Apesar do esforço estatístico trazido pela Comissão Pastoral da
Terra, ele não seguiu normas científicas ou passou por uma atualização. A
Comissão Nacional para a Erradicação do Trabalho Escravo (Conatrae),
que reúne instituições públicas e da sociedade civil para monitorar as
políticas públicas contra esse crime no país, parou de utilizar a
estimativa da CPT e qualquer outra em 2007.
No ano passado, a OIT ofereceu ao Brasil apoio técnico para o
desevolvimento de uma estimativa do número de escravos no país.

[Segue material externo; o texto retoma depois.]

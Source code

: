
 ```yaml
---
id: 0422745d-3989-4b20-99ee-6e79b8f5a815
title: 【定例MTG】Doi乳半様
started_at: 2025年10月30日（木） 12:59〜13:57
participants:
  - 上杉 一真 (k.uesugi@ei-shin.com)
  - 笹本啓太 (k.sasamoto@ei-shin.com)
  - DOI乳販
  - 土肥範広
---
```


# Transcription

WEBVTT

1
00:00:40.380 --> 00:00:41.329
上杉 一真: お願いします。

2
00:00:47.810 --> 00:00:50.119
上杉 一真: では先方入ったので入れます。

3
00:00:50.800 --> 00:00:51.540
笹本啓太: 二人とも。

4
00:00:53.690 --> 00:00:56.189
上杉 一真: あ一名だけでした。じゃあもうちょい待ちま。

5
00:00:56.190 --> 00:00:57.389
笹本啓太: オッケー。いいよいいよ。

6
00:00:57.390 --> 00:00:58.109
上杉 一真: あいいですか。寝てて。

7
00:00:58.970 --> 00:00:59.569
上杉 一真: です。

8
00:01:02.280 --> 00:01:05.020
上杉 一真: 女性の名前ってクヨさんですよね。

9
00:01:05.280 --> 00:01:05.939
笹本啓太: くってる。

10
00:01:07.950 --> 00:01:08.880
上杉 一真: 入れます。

Os
custos de tal levantamento estão sendo analisados pela Conatrae e o
governo brasileiro.
Por outro lado, devido às informações dos trabalhadores colhidas pelo
Ministério do Trabalho e Emprego no momento do resgate, há um perfil
traçado de quem é a vítima no Brasil. Por exemplo, no caso de exploração
econômica, entre 2003 e 2009, os libertos foram homens (95%), entre 18 e
44 anos (82%), analfabetos ou com até quatro anos de estudo (68%),
oriundos de Estados como o Maranhão e o Pará.